Records contained in a dataset
----
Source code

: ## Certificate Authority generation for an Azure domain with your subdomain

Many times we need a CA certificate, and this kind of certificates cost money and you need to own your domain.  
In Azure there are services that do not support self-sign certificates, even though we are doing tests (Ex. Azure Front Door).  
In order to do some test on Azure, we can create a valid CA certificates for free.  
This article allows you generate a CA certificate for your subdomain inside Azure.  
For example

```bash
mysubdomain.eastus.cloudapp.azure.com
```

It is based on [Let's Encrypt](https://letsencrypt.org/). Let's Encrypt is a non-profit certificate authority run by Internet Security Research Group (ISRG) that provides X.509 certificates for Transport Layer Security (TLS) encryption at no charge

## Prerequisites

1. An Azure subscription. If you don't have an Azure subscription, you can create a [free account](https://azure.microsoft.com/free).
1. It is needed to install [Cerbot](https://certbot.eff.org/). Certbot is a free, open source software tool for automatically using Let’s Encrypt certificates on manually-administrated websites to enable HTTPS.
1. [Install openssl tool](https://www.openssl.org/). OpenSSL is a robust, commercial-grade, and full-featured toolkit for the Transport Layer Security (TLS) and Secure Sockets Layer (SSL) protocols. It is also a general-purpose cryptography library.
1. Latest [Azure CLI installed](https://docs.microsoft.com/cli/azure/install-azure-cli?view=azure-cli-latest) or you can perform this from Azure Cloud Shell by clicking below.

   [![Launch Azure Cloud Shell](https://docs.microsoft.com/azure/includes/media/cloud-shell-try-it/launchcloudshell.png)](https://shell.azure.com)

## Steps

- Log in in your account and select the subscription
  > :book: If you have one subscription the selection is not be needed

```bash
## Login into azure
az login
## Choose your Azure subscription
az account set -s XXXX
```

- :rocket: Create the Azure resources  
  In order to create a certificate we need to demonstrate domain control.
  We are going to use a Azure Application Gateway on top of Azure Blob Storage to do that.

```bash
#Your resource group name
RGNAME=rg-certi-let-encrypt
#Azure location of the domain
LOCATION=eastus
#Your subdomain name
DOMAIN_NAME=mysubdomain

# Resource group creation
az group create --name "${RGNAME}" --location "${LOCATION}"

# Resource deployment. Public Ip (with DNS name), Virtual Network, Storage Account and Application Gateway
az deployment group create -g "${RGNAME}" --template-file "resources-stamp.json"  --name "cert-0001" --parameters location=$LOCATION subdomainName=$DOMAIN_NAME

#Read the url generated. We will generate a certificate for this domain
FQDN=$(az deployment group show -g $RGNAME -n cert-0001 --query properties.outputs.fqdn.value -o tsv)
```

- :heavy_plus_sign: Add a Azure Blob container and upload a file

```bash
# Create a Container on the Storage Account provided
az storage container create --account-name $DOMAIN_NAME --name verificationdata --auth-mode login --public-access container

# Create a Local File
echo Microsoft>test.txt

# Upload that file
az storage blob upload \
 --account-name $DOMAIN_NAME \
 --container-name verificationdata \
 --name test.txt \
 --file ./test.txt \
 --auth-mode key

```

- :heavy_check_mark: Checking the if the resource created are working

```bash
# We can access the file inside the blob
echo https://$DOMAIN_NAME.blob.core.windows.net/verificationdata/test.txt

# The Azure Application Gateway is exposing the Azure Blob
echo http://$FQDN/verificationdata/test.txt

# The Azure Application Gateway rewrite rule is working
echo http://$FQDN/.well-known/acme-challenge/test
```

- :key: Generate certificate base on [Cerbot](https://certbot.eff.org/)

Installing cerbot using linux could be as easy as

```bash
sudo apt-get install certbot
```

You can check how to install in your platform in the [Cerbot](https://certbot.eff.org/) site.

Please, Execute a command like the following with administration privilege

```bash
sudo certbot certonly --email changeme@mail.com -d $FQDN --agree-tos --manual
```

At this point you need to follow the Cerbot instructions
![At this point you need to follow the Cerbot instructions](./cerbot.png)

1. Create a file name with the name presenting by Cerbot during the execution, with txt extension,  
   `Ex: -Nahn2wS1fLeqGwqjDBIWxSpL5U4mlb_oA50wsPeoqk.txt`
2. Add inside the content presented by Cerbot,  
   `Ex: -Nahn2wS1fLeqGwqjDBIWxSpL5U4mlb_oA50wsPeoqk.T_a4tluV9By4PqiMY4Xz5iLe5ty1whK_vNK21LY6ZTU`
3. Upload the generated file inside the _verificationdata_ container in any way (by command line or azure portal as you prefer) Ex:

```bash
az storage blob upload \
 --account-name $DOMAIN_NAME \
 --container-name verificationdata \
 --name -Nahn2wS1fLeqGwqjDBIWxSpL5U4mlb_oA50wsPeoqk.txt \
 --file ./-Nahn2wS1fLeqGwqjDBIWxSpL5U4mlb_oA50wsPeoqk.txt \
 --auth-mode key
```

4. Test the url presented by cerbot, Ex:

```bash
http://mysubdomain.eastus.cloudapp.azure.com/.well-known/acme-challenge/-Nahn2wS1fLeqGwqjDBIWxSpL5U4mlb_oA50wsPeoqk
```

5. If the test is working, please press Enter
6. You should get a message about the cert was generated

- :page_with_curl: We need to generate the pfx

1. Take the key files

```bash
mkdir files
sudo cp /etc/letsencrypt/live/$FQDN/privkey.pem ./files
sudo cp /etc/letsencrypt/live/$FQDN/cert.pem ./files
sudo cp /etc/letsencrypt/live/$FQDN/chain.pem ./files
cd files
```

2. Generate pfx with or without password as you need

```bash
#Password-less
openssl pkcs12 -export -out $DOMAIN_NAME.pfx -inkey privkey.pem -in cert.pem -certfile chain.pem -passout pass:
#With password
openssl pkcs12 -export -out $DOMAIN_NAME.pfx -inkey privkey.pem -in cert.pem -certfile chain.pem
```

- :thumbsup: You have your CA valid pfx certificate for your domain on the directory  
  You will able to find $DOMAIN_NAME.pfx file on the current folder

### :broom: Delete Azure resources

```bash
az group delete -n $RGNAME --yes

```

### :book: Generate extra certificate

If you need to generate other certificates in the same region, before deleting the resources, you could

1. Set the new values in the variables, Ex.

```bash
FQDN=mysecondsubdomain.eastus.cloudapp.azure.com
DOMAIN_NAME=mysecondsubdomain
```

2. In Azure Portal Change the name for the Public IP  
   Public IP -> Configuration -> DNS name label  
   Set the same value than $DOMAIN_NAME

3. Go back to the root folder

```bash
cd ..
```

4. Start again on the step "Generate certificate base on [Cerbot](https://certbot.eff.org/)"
----
In full and without alteration, repeat the records.

Source code

: ## Certificate Authority generation for an Azure domain with your subdomain

Many times we need a CA certificate, and this kind of certificates cost money and you need to own your domain.  
In Azure there are services that do not support self-sign certificates, even though we are doing tests (Ex. Azure Front Door).  
In order to do some test on Azure, we can create a valid CA certificates for free.  
This article allows you generate a CA certificate for your subdomain inside Azure.  
For example

```bash
mysubdomain.eastus.cloudapp.azure.com
```

It is based on [Let's Encrypt](https://letsencrypt.org/). Let's Encrypt is a non-profit certificate authority run by Internet Security Research Group (ISRG) that provides X.509 certificates for Transport Layer Security (TLS) encryption at no charge

## Prerequisites

1. An Azure subscription. If you don't have an Azure subscription, you can create a [free account](https://azure.microsoft.com/free).
1. It is needed to install [Cerbot](https://certbot.eff.org/). Certbot is a free, open source software tool for automatically using Let’s Encrypt certificates on manually-administrated websites to enable HTTPS.
1. [Install openssl tool](https://www.openssl.org/). OpenSSL is a robust, commercial-grade, and full-featured toolkit for the Transport Layer Security (TLS) and Secure Sockets Layer (SSL) protocols. It is also a general-purpose cryptography library.
1. Latest [Azure CLI installed](https://docs.microsoft.com/cli/azure/install-azure-cli?view=azure-cli-latest) or you can perform this from Azure Cloud Shell by clicking below.

   [![Launch Azure Cloud Shell](https://docs.microsoft.com/azure/includes/media/cloud-shell-try-it/launchcloudshell.png)](https://shell.azure.com)

## Steps

- Log in in your account and select the subscription
  > :book: If you have one subscription the selection is not be needed

```bash
## Login into azure
az login
## Choose your Azure subscription
az account set -s XXXX
```

- :rocket: Create the Azure resources  
  In order to create a certificate we need to demonstrate domain control.
  We are going to use a Azure Application Gateway on top of Azure Blob Storage to do that.

```bash
#Your resource group name
RGNAME=rg-certi-let-encrypt
#Azure location of the domain
LOCATION=eastus
#Your subdomain name
DOMAIN_NAME=mysubdomain

# Resource group creation
az group create --name "${RGNAME}" --location "${LOCATION}"

# Resource deployment. Public Ip (with DNS name), Virtual Network, Storage Account and Application Gateway
az deployment group create -g "${RGNAME}" --template-file "resources-stamp.json"  --name "cert-0001" --parameters location=$LOCATION subdomainName=$DOMAIN_NAME

#Read the url generated. We will generate a certificate for this domain
FQDN=$(az deployment group show -g $RGNAME -n cert-0001 --query properties.outputs.fqdn.value -o tsv)
```

- :heavy_plus_sign: Add a Azure Blob container and upload a file

```bash
# Create a Container on the Storage Account provided
az storage container create --account-name $DOMAIN_NAME --name verificationdata --auth-mode login --public-access container

# Create a Local File
echo Microsoft>test.txt

# Upload that file
az storage blob upload \
 --account-name $DOMAIN_NAME \
 --container-name verificationdata \
 --name test.txt \
 --file ./test.txt \
 --auth-mode key

```

- :heavy_check_mark: Checking the if the resource created are working

```bash
# We can access the file inside the blob
echo https://$DOMAIN_NAME.blob.core.windows.net/verificationdata/test.txt

# The Azure Application Gateway is exposing the Azure Blob
echo http://$FQDN/verificationdata/test.txt

# The Azure Application Gateway rewrite rule is working
echo http://$FQDN/.well-known/acme-challenge/test
```

- :key: Generate certificate base on [Cerbot](https://certbot.eff.org/)

Installing cerbot using linux could be as easy as

```bash
sudo apt-get install certbot
```

You can check how to install in your platform in the [Cerbot](https://certbot.eff.org/) site.

Please, Execute a command like the following with administration privilege

```bash
sudo certbot certonly --email changeme@mail.com -d $FQDN --agree-tos --manual
```

At this point you need to follow the Cerbot instructions
![At this point you need to follow the Cerbot instructions](./cerbot.png)

1. Create a file name with the name presenting by Cerbot during the execution, with txt extension,  
   `Ex: -Nahn2wS1fLeqGwqjDBIWxSpL5U4mlb_oA50wsPeoqk.txt`
2. Add inside the content presented by Cerbot,  
   `Ex: -Nahn2wS1fLeqGwqjDBIWxSpL5U4mlb_oA50wsPeoqk.T_a4tluV9By4PqiMY4Xz5iLe5ty1whK_vNK21LY6ZTU`
3. Upload the generated file inside the _verificationdata_ container in any way (by command line or azure portal as you prefer) Ex:

```bash
az storage blob upload \
 --account-name $DOMAIN_NAME \
 --container-name verificationdata \
 --name -Nahn2wS1fLeqGwqjDBIWxSpL5U4mlb_oA50wsPeoqk.txt \
 --file ./-Nahn2wS1fLeqGwqjDBIWxSpL5U4mlb_oA50wsPeoqk.txt \
 --auth-mode key
```

4. Test the url presented by cerbot, Ex:

```bash
http://mysubdomain.eastus.cloudapp.azure.com/.well-known/acme-challenge/-Nahn2wS1fLeqGwqjDBIWxSpL5U4mlb_oA50wsPeoqk
```

5. If the test is working, please press Enter
6. You should get a message about the cert was generated

- :page_with_curl: We need to generate the pfx

1. Take the key files

```bash
mkdir files
sudo cp /etc/letsencrypt/live/$FQDN/privkey.pem ./files
sudo cp /etc/letsencrypt/live/$FQDN/cert.pem ./files
sudo cp /etc/letsencrypt/live/$FQDN/chain.pem ./files
cd files
```

2. Generate pfx with or without password as you need

```bash
#Password-less
openssl pkcs12 -export -out $DOMAIN_NAME.pfx -inkey privkey.pem -in cert.pem -certfile chain.pem -passout pass:
#With password
openssl pkcs12 -export -out $DOMAIN_NAME.pfx -inkey privkey.pem -in cert.pem -certfile chain.pem
```

- :thumbsup: You have your CA valid pfx certificate for your domain on the directory  
  You will able to find $DOMAIN_NAME.pfx file on the current folder

### :broom: Delete Azure resources

```bash
az group delete -n $RGNAME --yes

```

### :book: Generate extra certificate

If you need to generate other certificates in the same region, before deleting the resources, you could

1. Set the new values in the variables, Ex.

```bash
FQDN=mysecondsubdomain.eastus.cloudapp.azure.com
DOMAIN_NAME=mysecondsubdomain
```

2. In Azure Portal Change the name for the Public IP  
   Public IP -> Configuration -> DNS name label  
   Set the same value than $DOMAIN_NAME

3. Go back to the root folder

```bash
cd ..
```

4. Start again on the step "Generate certificate base on [Cerbot](https://certbot.eff.org/)"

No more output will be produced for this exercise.